Home > Other > Dancer Dragon: Bodyguard Shifters #6 > Page 8
Dancer Dragon: Bodyguard Shifters #6 Page 8

by Chant, Zoe


  "But ..." He couldn't understand why this wasn't working. "I didn't want to sever the bond, don't you see? It wasn't me!"

  "I never thought you wanted to sever it, Heikon! Aaaaah!" With a cry of frustration, she hurled the wadded-up towel, now twisted nearly into a knot, to land in the sink. "I know you didn't want to break it! But whether you did it on purpose to protect me, or just went with it, what it comes down to is that you let me spend twenty years thinking you were dead. You could have come to me. We could have dealt with Braun together. But no, you had to handle it all on your own! And then!"

  She seemed to be working herself up to increased heights of frustration and anger. Words spilled out of her—words he sensed she'd been holding inside for a long time.

  "You say you were trying to protect me, but what were you protecting me from when you'd deposed your brother and you didn't even bother to tell me you were alive then? I had to hear about it through the dragon grapevine, Heikon! I found out from Darius! Tell me again who you were trying to protect. Was it me, or yourself?"

  All he could do was stare at her. He'd never really thought about it that way before. He'd thought of himself as the victim of Braun's treachery, and Esme as a potential second victim, who had to be kept safe from all of that.

  I couldn't come to you because—

  Because ... why? To keep her safe? Or because he couldn't face her without the mate bond, knowing all that they'd lost?

  "I didn't know how," he said helplessly. "I really did want to keep you safe, Esme. But ... you're right. I didn't know what I could say that would make up for what had happened."

  "Oh, Heikon." She buried her face in her hands and turned away.

  This was all going wrong.
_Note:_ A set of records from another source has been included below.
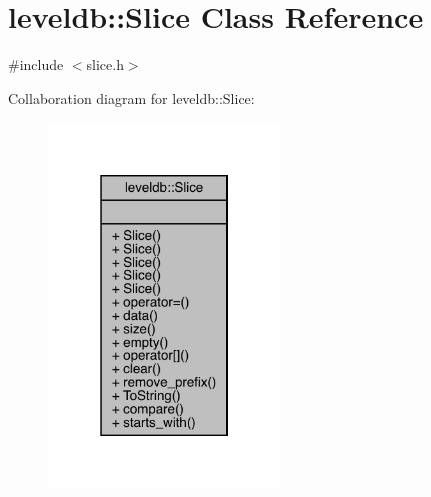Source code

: \hypertarget{classleveldb_1_1_slice}{}\section{leveldb\+::Slice Class Reference}
\label{classleveldb_1_1_slice}


{\ttfamily \#include $<$slice.\+h$>$}



Collaboration diagram for leveldb\+::Slice\+:
\nopagebreak
\begin{figure}[H]
\begin{center}
\leavevmode
\includegraphics[width=175pt]{classleveldb_1_1_slice__coll__graph}
\end{center}
\end{figure}
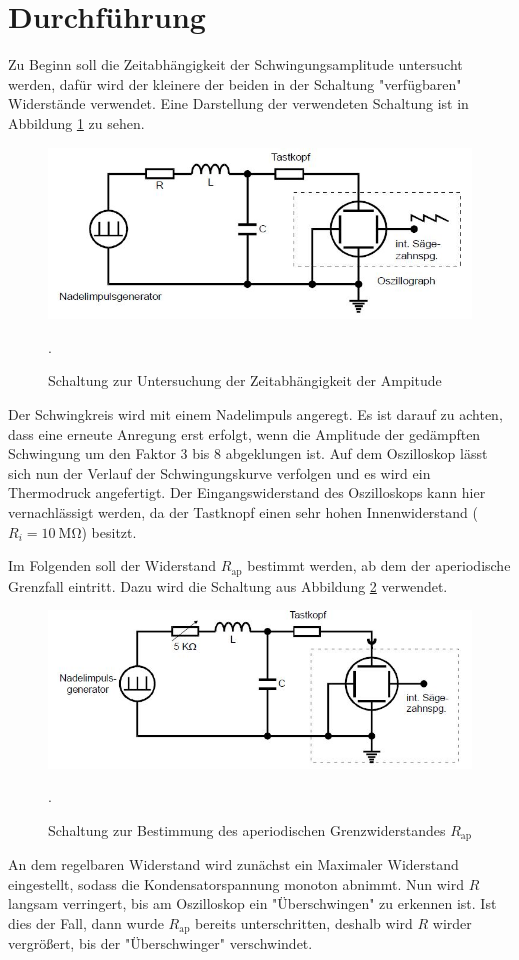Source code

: \section{Durchführung}
Zu Beginn soll die Zeitabhängigkeit der Schwingungsamplitude untersucht werden, dafür
wird der kleinere der beiden in der Schaltung "verfügbaren" Widerstände verwendet.
Eine Darstellung der verwendeten Schaltung ist in Abbildung \ref{fig:a} zu sehen.
\begin{figure}[H]
  \centering
  \includegraphics[width=13cm]{a.JPG}
  \caption{Schaltung zur Untersuchung der Zeitabhängigkeit der Ampitude}
  \cite{skript}.
  \label{fig:a}
\end{figure}
Der Schwingkreis wird mit einem Nadelimpuls angeregt. Es ist darauf zu achten, dass
eine erneute Anregung erst erfolgt, wenn die Amplitude der gedämpften
Schwingung um den Faktor 3 bis 8 abgeklungen ist. Auf dem Oszilloskop lässt
sich nun der Verlauf der Schwingungskurve verfolgen und es wird ein
Thermodruck angefertigt.
Der Eingangswiderstand des Oszilloskops kann hier vernachlässigt werden, da der
Tastknopf einen sehr hohen Innenwiderstand ($R_{i}=\SI{10}{\mega\ohm}$) besitzt.

Im Folgenden soll der Widerstand $R_{\text{ap}}$ bestimmt werden, ab dem der aperiodische
Grenzfall eintritt. Dazu wird die Schaltung aus Abbildung \ref{fig:b} verwendet.
\begin{figure}[H]
  \centering
  \includegraphics[width=13cm]{b.JPG}
  \caption{Schaltung zur Bestimmung des aperiodischen Grenzwiderstandes $R_{\text{ap}}$}
  \cite{skript}.
  \label{fig:b}
\end{figure}
An dem regelbaren Widerstand wird zunächst ein Maximaler Widerstand eingestellt, sodass
die Kondensatorspannung monoton abnimmt. Nun wird $R$ langsam verringert, bis
am Oszilloskop ein "Überschwingen" zu erkennen ist. Ist dies der Fall, dann wurde
$R_{\text{ap}}$ bereits unterschritten, deshalb wird $R$ wirder vergrößert, bis der
"Überschwinger" verschwindet.


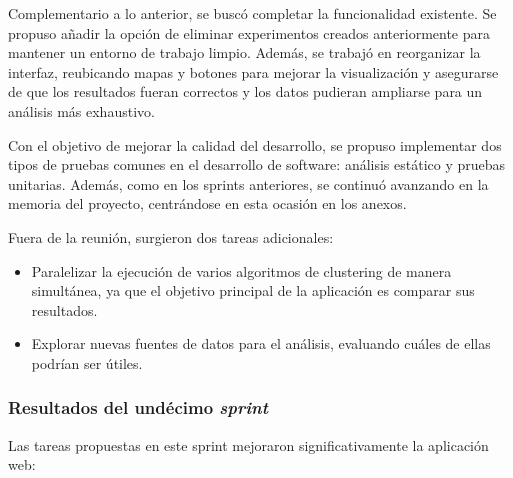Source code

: Complementario a lo anterior, se buscó completar la funcionalidad existente. Se propuso añadir la opción de eliminar experimentos creados anteriormente para mantener un entorno de trabajo limpio. Además, se trabajó en reorganizar la interfaz, reubicando mapas y botones para mejorar la visualización y asegurarse de que los resultados fueran correctos y los datos pudieran ampliarse para un análisis más exhaustivo.

Con el objetivo de mejorar la calidad del desarrollo, se propuso implementar dos tipos de pruebas comunes en el desarrollo de software: análisis estático y pruebas unitarias. Además, como en los sprints anteriores, se continuó avanzando en la memoria del proyecto, centrándose en esta ocasión en los anexos.

Fuera de la reunión, surgieron dos tareas adicionales:

\begin{itemize}
    \item Paralelizar la ejecución de varios algoritmos de clustering de manera simultánea, ya que el objetivo principal de la aplicación es comparar sus resultados.
    \item Explorar nuevas fuentes de datos para el análisis, evaluando cuáles de ellas podrían ser útiles.
\end{itemize}

\subsubsection{Resultados del undécimo \textit{sprint}}

Las tareas propuestas en este sprint mejoraron significativamente la aplicación web:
He could feel her slipping away from him. Rather than the grand reunion he'd envisioned, now the distance between them was growing by the moment.
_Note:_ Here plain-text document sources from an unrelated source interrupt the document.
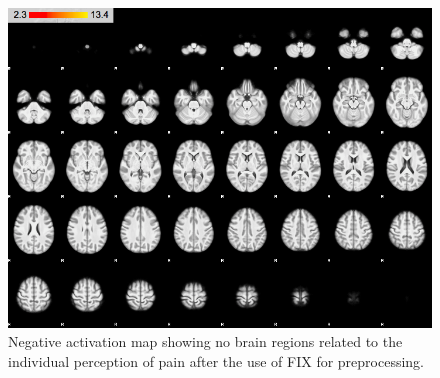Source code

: \begin{figure}[H]                 
	\includegraphics[width=.65\textwidth]{figures/Results/FIX_neg_ID}  
	\caption{Negative activation map showing no brain regions related to the individual perception of pain after the use of FIX for preprocessing.}
	\label{FIX_neg_ID} 
\end{figure}


















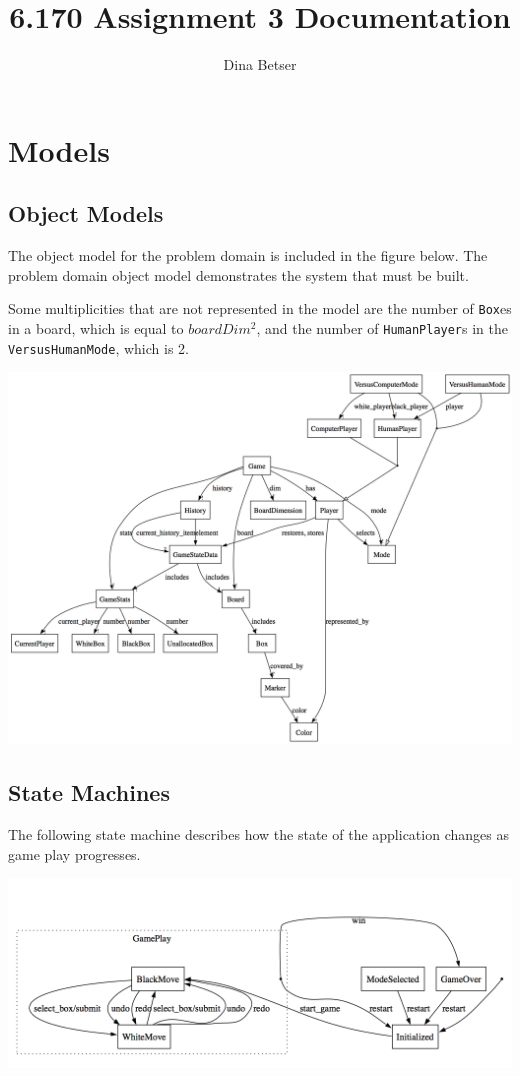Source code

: \documentclass[11pt,letterpaper]{article}
\title{6.170 Assignment 3 Documentation}
\author{Dina Betser}
\begin{document}
\maketitle

\section{Models}
\subsection{Object Models}
The object model for the problem domain is included in the figure below. The problem domain object model demonstrates the system that must be built. 

Some multiplicities that are not represented in the model are the number of \texttt{Box}es in a board, which is equal to $boardDim^2$, and the number of \texttt{HumanPlayer}s in the \texttt{VersusHumanMode}, which is 2.
\begin{center}
\includegraphics[width=9.5in, angle=90]{dot/obmod.png}
\label{fig:ob1} 
\end{center}

\subsection{State Machines}
The following state machine describes how the state of the application changes as game play progresses.
\begin{center}
\includegraphics[width=7in]{dot/statediag.png}
\label{fig:sm1} 
\end{center}
\end{document}
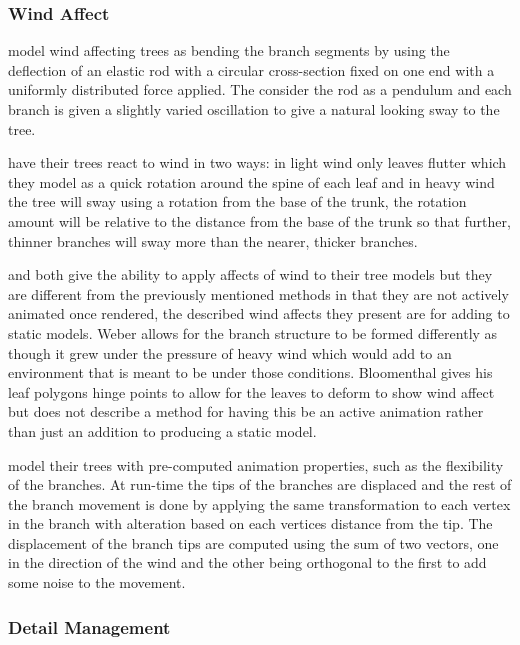 \documentclass[review]{cmpreport}
\begin{document}
\subsubsection{Wind Affect}
\cite{weber1995rendering} model wind affecting trees as bending the branch segments by using 
the deflection of an elastic rod with a circular cross-section fixed on one end with a 
uniformly distributed force applied. The consider the rod as a pendulum and each branch is 
given a slightly varied oscillation to give a natural looking sway to the tree. \par
\cite{wesslen2005real} have their trees react to wind in two ways: in light wind only leaves 
flutter which they model as a quick rotation around the spine of each leaf and in heavy 
wind the tree will sway using a rotation from the base of the trunk, the rotation amount will 
be relative to the distance from the base of the trunk so that further, thinner branches will 
sway more than the nearer, thicker branches. \par
\cite{weber2008simulation} and \cite{bloomenthal1985modeling} both give the ability to apply 
affects of wind to their tree models but they are different from the previously mentioned methods 
in that they are not actively animated once rendered, the described wind affects they present 
are for adding to static models. Weber allows for the branch structure to be formed differently 
as though it grew under the pressure of heavy wind which would add to an environment that is 
meant to be under those conditions. Bloomenthal gives his leaf polygons hinge points to allow 
for the leaves to deform to show wind affect but does not describe a method for having this 
be an active animation rather than just an addition to producing a static model. \par 
\cite{candussi2005rendering} model their trees with pre-computed animation properties, such as 
the flexibility of the branches. At run-time the tips of the branches are displaced and the rest 
of the branch movement is done by applying the same transformation to each vertex in the branch 
with alteration based on each vertices distance from the tip. The displacement of the branch tips 
are computed using the sum of two vectors, one in the direction of the wind and the other 
being orthogonal to the first to add some noise to the movement.

\subsubsection{Detail Management}

\clearpage

\end{document}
  You'll find others, his dragon said placatingly. Our mate is out there for us. She'll be everything we've always dreamed of—

  "Shut up!"

  "What?" Esme said, turning to stare at him with wide eyes—still dry, but looking like tears might not be far away.

  "Not you!" Heikon said, horrified. "I was talking to my dragon."
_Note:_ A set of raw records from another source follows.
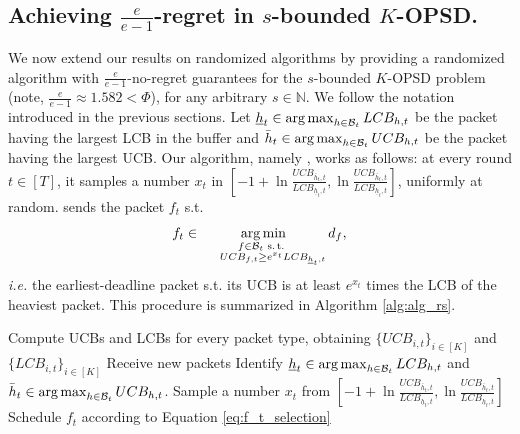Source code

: \subsection{Achieving $\frac{e}{e-1}$-regret in $s$-bounded $K$-OPSD.} We now extend our results on randomized algorithms by providing a randomized algorithm with $\frac{e}{e-1}$-no-regret guarantees for the $s$-bounded $K$-OPSD problem (note, $\frac{e}{e-1}\approx 1.582 < \Phi$), for any arbitrary $s \in \mathbb{N}$. We follow the notation introduced in the previous sections. Let $\underline{h}_t \in \argmax_{h \in \mathcal{B}_t} LCB_{h,t}$ be the packet having the largest LCB in the buffer and $\bar{h}_t \in \argmax_{h \in \mathcal{B}_t} UCB_{h,t}$ be the packet having the largest UCB. Our algorithm, namely \algrs, works as follows: at every round $t\in [T]$, it samples a number $x_t$ in $\left[-1+\ln \frac{UCB_{\bar{h}_t,t}}{LCB_{\underline{h}_t,t}},\ln \frac{UCB_{\bar{h}_t,t}}{LCB_{\underline{h}_t,t}}\right]$, uniformly at random. \algrs sends the packet $f_t$ s.t. 
\begin{equation}
\label{eq:f_t_selection}
     f_t \in \argmin_{\substack{%
         f \in \mathcal{B}_t \text{ s.\,t.}\ \\
        \phantom{\text{s.\,t.}}\, UCB_{f,t} \ge e^{x_t} LCB_{\underline{h}_t,t}
    }} d_f,
\end{equation}
\emph{i.e.} the earliest-deadline packet s.t. its UCB is at least $e^{x_t}$ times the LCB of the heaviest packet. This procedure is summarized in Algorithm \ref{alg:alg_rs}.
\begin{algorithm}[t!]
\caption{\algrs}
\label{alg:alg_rs}
\small
\begin{algorithmic}[1]
        \STATE Compute UCBs and LCBs for every packet type, obtaining $\{UCB_{i,t}\}_{i\in [K]}$ and $\{LCB_{i,t}\}_{i\in [K]}$
        \STATE Receive new packets
        \STATE Identify $\underline{h}_t \in \argmax_{h \in \mathcal{B}_t} LCB_{h,t}$ and $\bar{h}_t \in \argmax_{h \in \mathcal{B}_t} UCB_{h,t}$.
        \STATE Sample a number $x_t$ from $\left[-1+\ln \frac{UCB_{\bar{h}_t,t}}{LCB_{\underline{h}_t,t}},\ln \frac{UCB_{\bar{h}_t,t}}{LCB_{\underline{h}_t,t}}\right]$
        \STATE Schedule $f_t$ according to Equation \eqref{eq:f_t_selection}
    \ENDFOR
\end{algorithmic}
\end{algorithm}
  "Oh." She almost smiled. "Yes, my dragon's having a word or two about this now, too. I think you can guess what she's saying."

  "Yes," he said.

  There were only a few feet between them, but it might as well be a thousand miles. And for the first time in his life, Heikon didn't care what his dragon thought. Having her so close, yet separated from him by walls of hurt and suspicion, tore his heart in half.

  "Is there any way I can make up for it?" he asked. "Is there any way we can get back what we had?"

  "We can't! It's gone, Heikon. I don't know why I thought it was worth trying again." She blinked her eyes vigorously.

  Heikon desperately wanted to take her into his arms, to soothe that devastated look away—but how could he help when he was the cause of it?

  "Do you think it's truly gone, Esme? Because I don't. Look into your heart. Ask your heart what it wants."

  She gave a sort of a smile, more like a grimace, and dashed at her eyes. "Ask my heart? I keep asking my heart, Heikon. I've done nothing but ask my heart. My dragon is my heart, and every time I ask, I get the same answer. And I think you do too."

  Not our mate, his dragon said, and Heikon echoed it soundlessly, his lips shaping the words.

  "Now leave, if you don't mind," Esme said quietly. "I'm going to cry and I don't want to do it in front of you."

  "Esme—"

  Anger flared again. "Go! And don't bother coming to the next dance session. I don't want you there, now or ever. It's going to be kinder on us both if we just stop pretending this can ever happen and move on with our lives."

  "There is no life for me without you."

  "Stop it!" Green flashed in her eyes, the suggestion of an oncoming transformation. "Don't you understand, Heikon? You're only hurting us both with this asinine insistence that we can go back to being the people we were twenty years ago. But we're not those people. Our decisions have changed us. Pretending otherwise will only break both our hearts."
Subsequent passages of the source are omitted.